*** Input ***
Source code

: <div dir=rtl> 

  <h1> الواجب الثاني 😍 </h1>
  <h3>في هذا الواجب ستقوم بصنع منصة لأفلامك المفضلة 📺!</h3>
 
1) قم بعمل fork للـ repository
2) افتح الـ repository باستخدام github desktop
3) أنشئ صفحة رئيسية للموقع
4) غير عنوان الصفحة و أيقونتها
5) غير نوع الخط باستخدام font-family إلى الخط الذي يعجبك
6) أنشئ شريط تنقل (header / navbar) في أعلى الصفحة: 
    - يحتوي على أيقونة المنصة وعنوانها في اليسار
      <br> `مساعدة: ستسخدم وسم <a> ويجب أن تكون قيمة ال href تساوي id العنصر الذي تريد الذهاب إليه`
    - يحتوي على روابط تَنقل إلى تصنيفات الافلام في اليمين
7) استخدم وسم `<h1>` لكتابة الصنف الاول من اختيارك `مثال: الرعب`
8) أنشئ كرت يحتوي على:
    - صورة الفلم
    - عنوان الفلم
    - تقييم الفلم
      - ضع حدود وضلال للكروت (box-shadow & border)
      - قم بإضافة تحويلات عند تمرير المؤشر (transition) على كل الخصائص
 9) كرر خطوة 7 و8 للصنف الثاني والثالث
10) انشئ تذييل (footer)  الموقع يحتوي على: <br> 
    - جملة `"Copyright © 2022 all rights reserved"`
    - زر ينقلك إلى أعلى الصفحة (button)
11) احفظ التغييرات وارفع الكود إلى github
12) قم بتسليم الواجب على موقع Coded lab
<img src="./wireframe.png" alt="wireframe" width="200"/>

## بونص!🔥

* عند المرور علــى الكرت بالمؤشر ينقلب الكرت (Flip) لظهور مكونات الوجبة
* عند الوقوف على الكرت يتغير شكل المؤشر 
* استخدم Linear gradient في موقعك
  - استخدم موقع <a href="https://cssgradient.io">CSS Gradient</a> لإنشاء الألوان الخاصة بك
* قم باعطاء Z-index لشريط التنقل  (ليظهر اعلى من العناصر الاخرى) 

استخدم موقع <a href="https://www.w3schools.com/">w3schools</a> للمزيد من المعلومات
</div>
*** End of Input ***
* [What this task involves]
Every line above holding the string "الكرت" should be listed.

* [Written response]
* عند المرور علــى الكرت بالمؤشر ينقلب الكرت (Flip) لظهور مكونات الوجبة
* عند الوقوف على الكرت يتغير شكل المؤشر 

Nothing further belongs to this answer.